The importance of this work lies in moving the discussion of spinal cord stimulation in disorders of consciousness beyond whether it works to how different stimulation frequencies work. By combining simultaneous EEG–fNIRS with graph-theoretical analysis, the study shows that 5 Hz and 70 Hz are not simply different in strength, but instead correspond to 2 distinct modes of brain network modulation: the former is more associated with rapid electrophysiological integration, whereas the latter is more related to delayed hemodynamic recruitment and long-range network reorganization. This not only helps explain why previous studies have disagreed on the optimal stimulation frequency, but also suggests that parameter optimization should not aim for a single universally "best" frequency. Instead, stimulation settings may need to be matched to the preserved network state and the regulatory pathway most likely to benefit in each patient. In this sense, the value of the study lies not only in adding multimodal evidence, but also in providing a more mechanistically grounded direction for personalized neuromodulation in disorders of consciousness. "At the same time, the current sample size remains limited, and differences across etiologies were not fully resolved, so larger multicenter studies with longer follow-up will be needed to further validate these frequency-specific network markers and move spinal cord stimulation from empirical use toward more precise mechanism-guided therapy." said Nan Wang.

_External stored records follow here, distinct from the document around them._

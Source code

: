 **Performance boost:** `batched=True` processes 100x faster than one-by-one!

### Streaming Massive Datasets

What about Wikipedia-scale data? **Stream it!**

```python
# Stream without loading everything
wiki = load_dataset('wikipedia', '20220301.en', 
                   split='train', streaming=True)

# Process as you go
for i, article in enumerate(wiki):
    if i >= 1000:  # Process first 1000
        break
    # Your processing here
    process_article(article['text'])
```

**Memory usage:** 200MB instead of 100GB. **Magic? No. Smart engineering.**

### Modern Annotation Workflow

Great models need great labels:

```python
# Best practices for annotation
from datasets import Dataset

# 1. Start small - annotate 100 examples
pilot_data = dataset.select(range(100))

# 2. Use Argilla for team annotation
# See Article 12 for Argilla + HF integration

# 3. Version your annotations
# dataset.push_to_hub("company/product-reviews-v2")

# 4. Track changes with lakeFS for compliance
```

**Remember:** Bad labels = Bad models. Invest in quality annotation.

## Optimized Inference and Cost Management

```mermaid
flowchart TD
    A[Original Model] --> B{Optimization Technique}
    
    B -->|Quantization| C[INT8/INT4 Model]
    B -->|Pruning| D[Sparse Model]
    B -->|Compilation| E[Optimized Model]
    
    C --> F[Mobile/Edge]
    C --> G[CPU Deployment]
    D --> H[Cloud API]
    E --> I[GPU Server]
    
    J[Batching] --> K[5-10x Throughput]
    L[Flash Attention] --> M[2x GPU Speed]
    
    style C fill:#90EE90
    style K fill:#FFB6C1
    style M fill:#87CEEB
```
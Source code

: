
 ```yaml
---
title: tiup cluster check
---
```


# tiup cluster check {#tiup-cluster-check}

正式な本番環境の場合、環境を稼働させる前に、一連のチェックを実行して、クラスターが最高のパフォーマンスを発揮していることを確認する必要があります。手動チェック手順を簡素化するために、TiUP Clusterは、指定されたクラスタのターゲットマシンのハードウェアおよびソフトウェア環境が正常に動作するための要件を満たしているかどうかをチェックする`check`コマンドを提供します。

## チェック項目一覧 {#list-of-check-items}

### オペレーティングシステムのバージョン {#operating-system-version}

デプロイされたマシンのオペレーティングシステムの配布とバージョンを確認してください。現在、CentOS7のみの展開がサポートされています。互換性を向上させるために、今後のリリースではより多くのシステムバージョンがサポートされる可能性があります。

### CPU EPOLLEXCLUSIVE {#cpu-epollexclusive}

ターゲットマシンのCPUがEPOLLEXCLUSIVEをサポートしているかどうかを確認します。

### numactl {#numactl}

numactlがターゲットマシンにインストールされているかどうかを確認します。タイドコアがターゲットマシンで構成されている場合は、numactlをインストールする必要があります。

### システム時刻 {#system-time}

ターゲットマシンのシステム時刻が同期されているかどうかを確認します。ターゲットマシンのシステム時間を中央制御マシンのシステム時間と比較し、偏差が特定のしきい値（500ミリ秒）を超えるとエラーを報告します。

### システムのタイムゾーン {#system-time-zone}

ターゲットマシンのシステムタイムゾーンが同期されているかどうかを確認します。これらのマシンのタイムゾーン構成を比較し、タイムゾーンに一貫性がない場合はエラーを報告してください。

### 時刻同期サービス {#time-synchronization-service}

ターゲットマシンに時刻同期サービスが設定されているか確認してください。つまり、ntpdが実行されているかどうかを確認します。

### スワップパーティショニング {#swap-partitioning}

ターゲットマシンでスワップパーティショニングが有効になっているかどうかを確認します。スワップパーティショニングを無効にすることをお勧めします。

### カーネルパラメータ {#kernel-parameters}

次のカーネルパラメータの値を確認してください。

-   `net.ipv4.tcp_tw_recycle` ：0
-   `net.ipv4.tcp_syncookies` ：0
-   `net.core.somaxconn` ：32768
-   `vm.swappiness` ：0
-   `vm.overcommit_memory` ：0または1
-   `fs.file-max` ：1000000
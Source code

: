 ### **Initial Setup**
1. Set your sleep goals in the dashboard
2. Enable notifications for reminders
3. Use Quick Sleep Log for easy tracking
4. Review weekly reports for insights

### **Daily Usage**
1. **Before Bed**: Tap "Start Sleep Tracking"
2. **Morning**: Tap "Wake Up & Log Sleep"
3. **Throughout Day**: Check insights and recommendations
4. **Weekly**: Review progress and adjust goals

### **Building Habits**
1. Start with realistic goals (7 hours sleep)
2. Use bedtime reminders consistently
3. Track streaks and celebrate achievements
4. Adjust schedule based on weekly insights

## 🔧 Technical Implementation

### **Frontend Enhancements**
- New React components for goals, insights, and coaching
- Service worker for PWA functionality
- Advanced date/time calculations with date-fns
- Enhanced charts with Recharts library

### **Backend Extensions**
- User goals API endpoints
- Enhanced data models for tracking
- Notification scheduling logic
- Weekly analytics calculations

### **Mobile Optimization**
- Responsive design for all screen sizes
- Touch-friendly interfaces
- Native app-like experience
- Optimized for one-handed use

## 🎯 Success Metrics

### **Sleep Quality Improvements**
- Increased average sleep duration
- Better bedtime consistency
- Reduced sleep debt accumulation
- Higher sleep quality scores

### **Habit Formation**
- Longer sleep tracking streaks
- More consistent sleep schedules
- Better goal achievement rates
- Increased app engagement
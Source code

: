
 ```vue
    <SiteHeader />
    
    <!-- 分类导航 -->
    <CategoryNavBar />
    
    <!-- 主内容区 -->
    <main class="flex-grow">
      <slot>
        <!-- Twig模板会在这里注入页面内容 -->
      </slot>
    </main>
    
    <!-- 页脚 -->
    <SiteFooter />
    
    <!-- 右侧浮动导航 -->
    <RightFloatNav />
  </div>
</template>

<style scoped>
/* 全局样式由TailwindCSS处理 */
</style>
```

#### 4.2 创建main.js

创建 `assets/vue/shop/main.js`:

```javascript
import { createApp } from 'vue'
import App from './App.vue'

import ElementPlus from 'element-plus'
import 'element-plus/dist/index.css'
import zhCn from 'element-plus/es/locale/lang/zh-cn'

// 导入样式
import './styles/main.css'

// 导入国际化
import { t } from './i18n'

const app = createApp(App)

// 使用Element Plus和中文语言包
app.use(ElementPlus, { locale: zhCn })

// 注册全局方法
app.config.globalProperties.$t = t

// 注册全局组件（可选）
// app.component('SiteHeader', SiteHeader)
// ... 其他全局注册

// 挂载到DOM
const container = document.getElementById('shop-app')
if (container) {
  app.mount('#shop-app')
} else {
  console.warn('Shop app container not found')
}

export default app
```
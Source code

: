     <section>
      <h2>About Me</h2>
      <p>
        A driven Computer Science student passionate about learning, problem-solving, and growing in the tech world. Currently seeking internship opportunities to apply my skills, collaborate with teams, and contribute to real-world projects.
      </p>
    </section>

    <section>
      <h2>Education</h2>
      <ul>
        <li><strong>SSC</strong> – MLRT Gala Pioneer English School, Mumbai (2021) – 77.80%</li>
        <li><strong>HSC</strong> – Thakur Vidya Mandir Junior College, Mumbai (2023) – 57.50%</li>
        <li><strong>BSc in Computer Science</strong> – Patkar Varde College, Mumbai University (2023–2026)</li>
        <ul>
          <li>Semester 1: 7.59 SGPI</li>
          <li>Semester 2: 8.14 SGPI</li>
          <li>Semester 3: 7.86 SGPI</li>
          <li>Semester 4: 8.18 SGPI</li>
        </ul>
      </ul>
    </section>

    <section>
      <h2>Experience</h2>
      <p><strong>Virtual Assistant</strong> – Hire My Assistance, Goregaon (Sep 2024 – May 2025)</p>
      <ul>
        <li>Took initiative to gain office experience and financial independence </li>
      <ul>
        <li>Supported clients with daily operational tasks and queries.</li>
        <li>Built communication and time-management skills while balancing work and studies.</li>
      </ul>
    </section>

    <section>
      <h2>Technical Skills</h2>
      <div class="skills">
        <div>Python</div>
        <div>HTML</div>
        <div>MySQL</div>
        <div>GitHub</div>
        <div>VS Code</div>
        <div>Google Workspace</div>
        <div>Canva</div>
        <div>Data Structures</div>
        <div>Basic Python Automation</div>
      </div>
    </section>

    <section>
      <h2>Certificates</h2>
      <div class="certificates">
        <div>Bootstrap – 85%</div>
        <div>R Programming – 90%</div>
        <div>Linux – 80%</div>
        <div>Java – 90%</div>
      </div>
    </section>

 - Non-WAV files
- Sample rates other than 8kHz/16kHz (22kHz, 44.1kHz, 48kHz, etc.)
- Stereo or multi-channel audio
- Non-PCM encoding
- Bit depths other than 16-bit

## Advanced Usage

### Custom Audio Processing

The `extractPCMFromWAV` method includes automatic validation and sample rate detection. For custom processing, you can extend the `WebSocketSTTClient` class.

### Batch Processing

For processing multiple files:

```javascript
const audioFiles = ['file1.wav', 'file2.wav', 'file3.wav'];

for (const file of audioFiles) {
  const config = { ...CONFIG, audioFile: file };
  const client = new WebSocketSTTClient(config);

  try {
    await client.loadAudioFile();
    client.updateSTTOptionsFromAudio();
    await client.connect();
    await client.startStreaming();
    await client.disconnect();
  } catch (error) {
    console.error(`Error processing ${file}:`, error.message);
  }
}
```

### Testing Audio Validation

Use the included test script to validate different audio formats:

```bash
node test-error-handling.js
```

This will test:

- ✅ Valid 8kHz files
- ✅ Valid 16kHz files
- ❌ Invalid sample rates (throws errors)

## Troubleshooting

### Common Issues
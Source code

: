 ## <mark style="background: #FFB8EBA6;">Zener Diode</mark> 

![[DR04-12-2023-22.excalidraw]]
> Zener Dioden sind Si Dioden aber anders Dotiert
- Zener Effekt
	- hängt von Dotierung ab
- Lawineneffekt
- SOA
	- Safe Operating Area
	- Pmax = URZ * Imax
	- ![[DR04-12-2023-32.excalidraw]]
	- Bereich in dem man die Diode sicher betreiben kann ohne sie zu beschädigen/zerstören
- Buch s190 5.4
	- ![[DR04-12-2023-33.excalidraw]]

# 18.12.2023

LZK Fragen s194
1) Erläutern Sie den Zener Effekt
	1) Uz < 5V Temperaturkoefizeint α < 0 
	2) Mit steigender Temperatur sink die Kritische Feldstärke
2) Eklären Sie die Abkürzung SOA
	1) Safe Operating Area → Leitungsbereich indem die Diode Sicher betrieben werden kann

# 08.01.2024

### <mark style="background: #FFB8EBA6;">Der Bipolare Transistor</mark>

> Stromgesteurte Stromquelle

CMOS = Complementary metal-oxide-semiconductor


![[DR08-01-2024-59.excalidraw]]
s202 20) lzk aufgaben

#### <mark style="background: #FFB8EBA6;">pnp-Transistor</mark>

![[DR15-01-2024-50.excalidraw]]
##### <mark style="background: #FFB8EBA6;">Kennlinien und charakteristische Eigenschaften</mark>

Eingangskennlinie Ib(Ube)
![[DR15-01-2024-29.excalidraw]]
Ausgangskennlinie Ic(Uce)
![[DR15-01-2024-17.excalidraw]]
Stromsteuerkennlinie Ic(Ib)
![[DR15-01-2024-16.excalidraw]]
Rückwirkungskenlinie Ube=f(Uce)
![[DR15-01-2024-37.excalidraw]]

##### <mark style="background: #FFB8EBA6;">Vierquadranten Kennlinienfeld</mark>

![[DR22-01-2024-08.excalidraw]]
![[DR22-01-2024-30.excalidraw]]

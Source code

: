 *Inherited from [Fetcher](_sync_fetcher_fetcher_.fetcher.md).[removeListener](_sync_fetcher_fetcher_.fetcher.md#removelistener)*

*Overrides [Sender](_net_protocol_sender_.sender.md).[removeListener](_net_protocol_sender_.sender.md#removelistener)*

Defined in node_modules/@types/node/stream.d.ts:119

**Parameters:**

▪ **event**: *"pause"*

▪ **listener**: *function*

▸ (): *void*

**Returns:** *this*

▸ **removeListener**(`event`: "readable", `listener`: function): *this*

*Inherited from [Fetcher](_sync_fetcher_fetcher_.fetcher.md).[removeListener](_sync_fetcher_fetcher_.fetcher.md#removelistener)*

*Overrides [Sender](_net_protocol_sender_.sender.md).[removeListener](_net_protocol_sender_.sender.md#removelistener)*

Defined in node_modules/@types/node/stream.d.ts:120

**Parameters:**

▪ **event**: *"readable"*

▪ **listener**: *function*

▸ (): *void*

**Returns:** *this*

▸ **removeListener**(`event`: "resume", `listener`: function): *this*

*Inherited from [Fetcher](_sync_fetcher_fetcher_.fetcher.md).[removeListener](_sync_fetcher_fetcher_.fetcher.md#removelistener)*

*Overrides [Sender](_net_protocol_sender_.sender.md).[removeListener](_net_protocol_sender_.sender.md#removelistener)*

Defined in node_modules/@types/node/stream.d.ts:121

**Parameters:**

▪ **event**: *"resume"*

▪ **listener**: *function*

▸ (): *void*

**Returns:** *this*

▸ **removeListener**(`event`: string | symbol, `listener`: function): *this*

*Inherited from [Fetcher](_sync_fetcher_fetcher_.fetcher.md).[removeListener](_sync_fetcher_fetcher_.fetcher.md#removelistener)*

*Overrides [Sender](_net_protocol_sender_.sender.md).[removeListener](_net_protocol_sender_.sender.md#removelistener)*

Authors of the paper include Nan Wang, Xiaoke Chai, Yifang He, Jiuxiang Song, Tianqing Cao, Qiheng He, Sipeng Zhu, Yitong Jia, Juanning Si, Yi Yang, and Jizong Zhao.
This work was partially supported by the National High Level Hospital Clinical Research Funding (2025-PUMCH-D-004), Science and Technology Innovation 2030 (2022ZD0205300), National Natural Science Foundation of China (82501457), Chinese Institute for Brain Research Youth Scholar Program (2022-NKX-XM-02), Natural Science Foundation of Beijing Municipality (7252004), and International (Hong Kong, Macao, and Taiwan) Science and Technology Cooperation Project (Z221100002722014).
The paper, "Graph-Theoretical Signature from Neural and Vascular Signals Reveals Spinal Cord Stimulation Frequency-Specific Brain Network in Disorders of Consciousness Patients" was published in the journal Cyborg and Bionic Systems on Apr 23, 2026, at DOI: 10.34133/cbsystems.0539.